The researchers can't say for sure why such a short trial of omega-3 supplementation made such a big difference, but they do have some ideas. The participants took part in this study during adolescence, a critical time for brain development. The omega-3 supplementation may have helped the neural circuitry in the participants' brains develop properly.
A study in rats provides insight into how this may have happened. In that study, when omega-3s were taken out of the rats' diets, it affected the rats' dopamine levels. In adolescent rats, their levels went down. In adult rats, their levels went up. This suggests that the omega-3s the human adolescents took may have kept their dopamine levels from getting too high, thereby reducing their risk of developing schizophrenia as adults.
The researchers don't know enough about the entire process yet to definitively recommend omega-3 supplements as a preventative measure for preventing schizophrenia. But since they pointed out that these supplements have "no clinically relevant side effects," they basically said "it can't hurt!"

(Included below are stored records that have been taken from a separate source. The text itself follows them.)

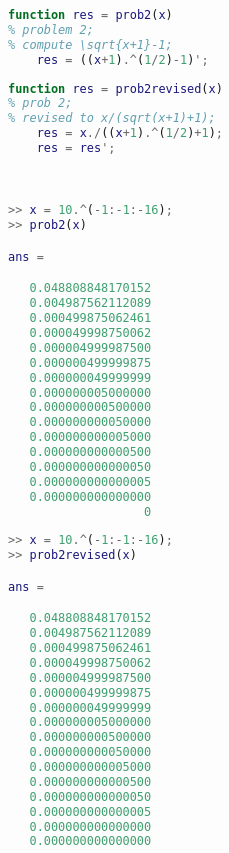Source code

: \begin{lstlisting}[language = MATLAB]
function res = prob2(x)
% problem 2;
% compute \sqrt{x+1}-1;
    res = ((x+1).^(1/2)-1)';
\end{lstlisting}
\begin{lstlisting}[language = MATLAB]
function res = prob2revised(x)
% prob 2;
% revised to x/(sqrt(x+1)+1);
    res = x./((x+1).^(1/2)+1);
    res = res';
\end{lstlisting}
\\
\begin{minipage}{0.5\textwidth}
\begin{lstlisting}[language = MATLAB]
>> x = 10.^(-1:-1:-16);
>> prob2(x)

ans =

   0.048808848170152
   0.004987562112089
   0.000499875062461
   0.000049998750062
   0.000004999987500
   0.000000499999875
   0.000000049999999
   0.000000005000000
   0.000000000500000
   0.000000000050000
   0.000000000005000
   0.000000000000500
   0.000000000000050
   0.000000000000005
   0.000000000000000
                   0
\end{lstlisting}
\end{minipage}
\hspace{10pt}
\begin{minipage}{0.5\textwidth}
\begin{lstlisting}[language = MATLAB]
>> x = 10.^(-1:-1:-16);
>> prob2revised(x)

ans =

   0.048808848170152
   0.004987562112089
   0.000499875062461
   0.000049998750062
   0.000004999987500
   0.000000499999875
   0.000000049999999
   0.000000005000000
   0.000000000500000
   0.000000000050000
   0.000000000005000
   0.000000000000500
   0.000000000000050
   0.000000000000005
   0.000000000000000
   0.000000000000000
\end{lstlisting}
\end{minipage}
\\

I recommend omega-3 supplementation for a number of reasons. It reduces inflammation, enhances circulation, and can help offset the effects of a number of bad habits. I'd be thrilled — but not surprised — to hear it has additional benefits to our mental health. And I'm especially glad that researchers are investigating its connection to dopamine, which is another essential component of our well-being.
Whether or not you're at risk of schizophrenia (and few of us are), I still think an omega-3 supplement, such as Complete Daily Oils, is a good idea for overall brain health. But if you or a loved one is struggling with mental health issues, make sure you see a professional for help.